**INSTRUCTIONS FOR THE TASK:** Extract the lines from the first one in the records below through the line containing "nuanced philosophical discourse.", keeping both ends and leaving out any pictures.

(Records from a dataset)

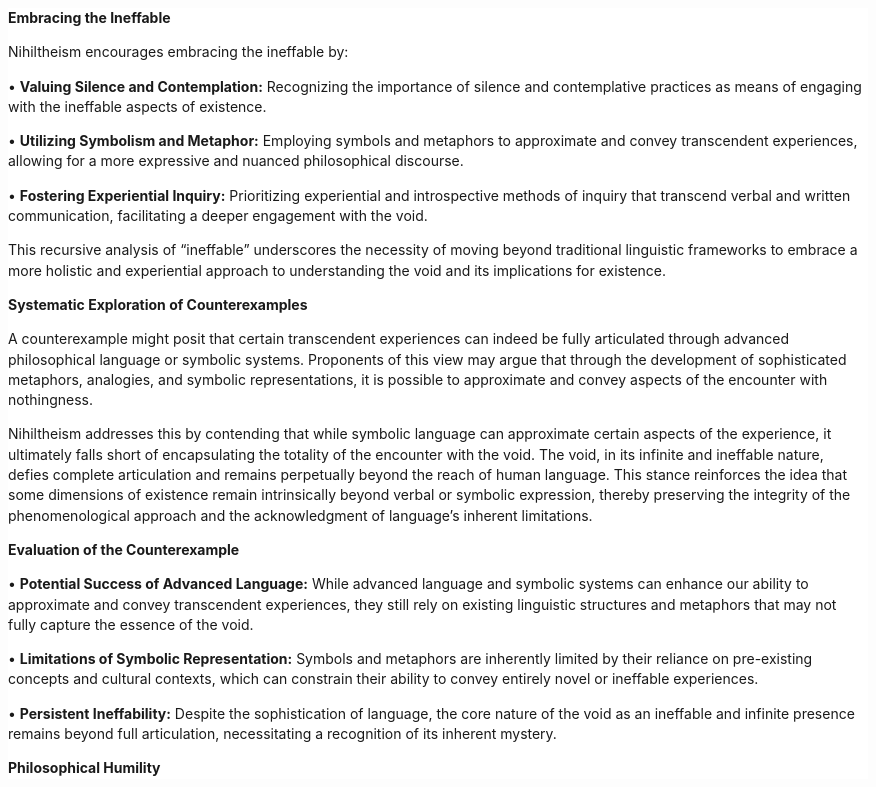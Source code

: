   

**Embracing the Ineffable**

  

Nihiltheism encourages embracing the ineffable by:

• **Valuing Silence and Contemplation:** Recognizing the importance of silence and contemplative practices as means of engaging with the ineffable aspects of existence.

• **Utilizing Symbolism and Metaphor:** Employing symbols and metaphors to approximate and convey transcendent experiences, allowing for a more expressive and nuanced philosophical discourse.

• **Fostering Experiential Inquiry:** Prioritizing experiential and introspective methods of inquiry that transcend verbal and written communication, facilitating a deeper engagement with the void.

  

This recursive analysis of “ineffable” underscores the necessity of moving beyond traditional linguistic frameworks to embrace a more holistic and experiential approach to understanding the void and its implications for existence.

  

**Systematic Exploration of Counterexamples**

  

A counterexample might posit that certain transcendent experiences can indeed be fully articulated through advanced philosophical language or symbolic systems. Proponents of this view may argue that through the development of sophisticated metaphors, analogies, and symbolic representations, it is possible to approximate and convey aspects of the encounter with nothingness.

  

Nihiltheism addresses this by contending that while symbolic language can approximate certain aspects of the experience, it ultimately falls short of encapsulating the totality of the encounter with the void. The void, in its infinite and ineffable nature, defies complete articulation and remains perpetually beyond the reach of human language. This stance reinforces the idea that some dimensions of existence remain intrinsically beyond verbal or symbolic expression, thereby preserving the integrity of the phenomenological approach and the acknowledgment of language’s inherent limitations.

  

**Evaluation of the Counterexample**

• **Potential Success of Advanced Language:** While advanced language and symbolic systems can enhance our ability to approximate and convey transcendent experiences, they still rely on existing linguistic structures and metaphors that may not fully capture the essence of the void.

• **Limitations of Symbolic Representation:** Symbols and metaphors are inherently limited by their reliance on pre-existing concepts and cultural contexts, which can constrain their ability to convey entirely novel or ineffable experiences.

• **Persistent Ineffability:** Despite the sophistication of language, the core nature of the void as an ineffable and infinite presence remains beyond full articulation, necessitating a recognition of its inherent mystery.

  

**Philosophical Humility**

**SOLUTION:**
Source code

:   

**Embracing the Ineffable**

  

Nihiltheism encourages embracing the ineffable by:

• **Valuing Silence and Contemplation:** Recognizing the importance of silence and contemplative practices as means of engaging with the ineffable aspects of existence.

• **Utilizing Symbolism and Metaphor:** Employing symbols and metaphors to approximate and convey transcendent experiences, allowing for a more expressive and nuanced philosophical discourse.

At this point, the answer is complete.